Segment Open

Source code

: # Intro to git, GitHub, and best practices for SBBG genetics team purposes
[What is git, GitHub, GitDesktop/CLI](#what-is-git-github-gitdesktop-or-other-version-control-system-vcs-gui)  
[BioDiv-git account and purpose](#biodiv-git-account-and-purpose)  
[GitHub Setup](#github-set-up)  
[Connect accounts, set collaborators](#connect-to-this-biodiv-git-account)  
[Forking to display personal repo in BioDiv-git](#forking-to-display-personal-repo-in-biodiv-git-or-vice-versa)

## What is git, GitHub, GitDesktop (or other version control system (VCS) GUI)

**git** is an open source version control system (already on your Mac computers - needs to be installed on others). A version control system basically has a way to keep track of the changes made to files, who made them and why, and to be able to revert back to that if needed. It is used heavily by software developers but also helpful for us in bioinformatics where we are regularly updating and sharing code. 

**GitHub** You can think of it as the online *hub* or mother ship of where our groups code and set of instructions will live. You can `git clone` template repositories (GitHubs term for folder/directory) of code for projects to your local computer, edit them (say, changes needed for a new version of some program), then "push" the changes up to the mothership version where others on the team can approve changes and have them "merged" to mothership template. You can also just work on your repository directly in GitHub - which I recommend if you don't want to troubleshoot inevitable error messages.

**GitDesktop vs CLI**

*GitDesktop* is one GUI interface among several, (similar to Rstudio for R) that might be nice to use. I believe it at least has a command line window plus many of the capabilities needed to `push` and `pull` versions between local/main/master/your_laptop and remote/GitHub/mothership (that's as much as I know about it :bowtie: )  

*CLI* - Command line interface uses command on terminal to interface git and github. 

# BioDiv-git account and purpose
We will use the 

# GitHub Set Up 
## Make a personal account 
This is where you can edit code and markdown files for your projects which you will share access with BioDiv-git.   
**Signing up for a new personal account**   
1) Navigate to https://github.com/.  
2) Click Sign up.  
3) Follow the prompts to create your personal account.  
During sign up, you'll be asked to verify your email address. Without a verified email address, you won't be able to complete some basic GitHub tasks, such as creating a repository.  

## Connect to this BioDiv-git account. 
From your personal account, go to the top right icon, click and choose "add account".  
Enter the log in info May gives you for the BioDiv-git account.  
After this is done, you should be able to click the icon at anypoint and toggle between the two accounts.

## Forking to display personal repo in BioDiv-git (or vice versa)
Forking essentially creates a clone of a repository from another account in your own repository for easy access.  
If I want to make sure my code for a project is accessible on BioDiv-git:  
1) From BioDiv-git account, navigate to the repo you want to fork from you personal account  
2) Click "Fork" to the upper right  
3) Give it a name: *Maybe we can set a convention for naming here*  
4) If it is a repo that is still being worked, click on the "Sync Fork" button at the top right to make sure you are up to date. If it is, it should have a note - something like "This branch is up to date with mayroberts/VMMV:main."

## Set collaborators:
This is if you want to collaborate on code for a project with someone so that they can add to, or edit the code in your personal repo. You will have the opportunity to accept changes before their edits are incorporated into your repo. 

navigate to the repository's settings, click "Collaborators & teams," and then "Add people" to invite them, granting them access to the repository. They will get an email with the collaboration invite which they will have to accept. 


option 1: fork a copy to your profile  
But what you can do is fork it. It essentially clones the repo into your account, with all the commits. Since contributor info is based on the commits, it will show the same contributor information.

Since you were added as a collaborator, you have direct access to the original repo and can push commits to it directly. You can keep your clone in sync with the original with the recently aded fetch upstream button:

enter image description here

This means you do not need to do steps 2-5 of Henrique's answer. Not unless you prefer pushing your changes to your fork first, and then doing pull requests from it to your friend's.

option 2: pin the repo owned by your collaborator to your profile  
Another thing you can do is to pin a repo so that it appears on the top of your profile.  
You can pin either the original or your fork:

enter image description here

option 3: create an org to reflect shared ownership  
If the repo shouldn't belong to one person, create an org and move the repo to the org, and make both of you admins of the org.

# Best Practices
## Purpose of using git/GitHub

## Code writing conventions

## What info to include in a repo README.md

Segment Closed

Assignment:
Among the records above, a stretch begins at the line containing "new personal account**" and ends at the line containing "But what you". Restate that stretch word for word, and nothing else.

Answer area:
**Signing up for a new personal account**   
1) Navigate to https://github.com/.  
2) Click Sign up.  
3) Follow the prompts to create your personal account.  
During sign up, you'll be asked to verify your email address. Without a verified email address, you won't be able to complete some basic GitHub tasks, such as creating a repository.  

## Connect to this BioDiv-git account. 
From your personal account, go to the top right icon, click and choose "add account".  
Enter the log in info May gives you for the BioDiv-git account.  
After this is done, you should be able to click the icon at anypoint and toggle between the two accounts.

## Forking to display personal repo in BioDiv-git (or vice versa)
Forking essentially creates a clone of a repository from another account in your own repository for easy access.  
If I want to make sure my code for a project is accessible on BioDiv-git:  
1) From BioDiv-git account, navigate to the repo you want to fork from you personal account  
2) Click "Fork" to the upper right  
3) Give it a name: *Maybe we can set a convention for naming here*  
4) If it is a repo that is still being worked, click on the "Sync Fork" button at the top right to make sure you are up to date. If it is, it should have a note - something like "This branch is up to date with mayroberts/VMMV:main."

## Set collaborators:
This is if you want to collaborate on code for a project with someone so that they can add to, or edit the code in your personal repo. You will have the opportunity to accept changes before their edits are incorporated into your repo. 

navigate to the repository's settings, click "Collaborators & teams," and then "Add people" to invite them, granting them access to the repository. They will get an email with the collaboration invite which they will have to accept. 


option 1: fork a copy to your profile  
But what you can do is fork it. It essentially clones the repo into your account, with all the commits. Since contributor info is based on the commits, it will show the same contributor information.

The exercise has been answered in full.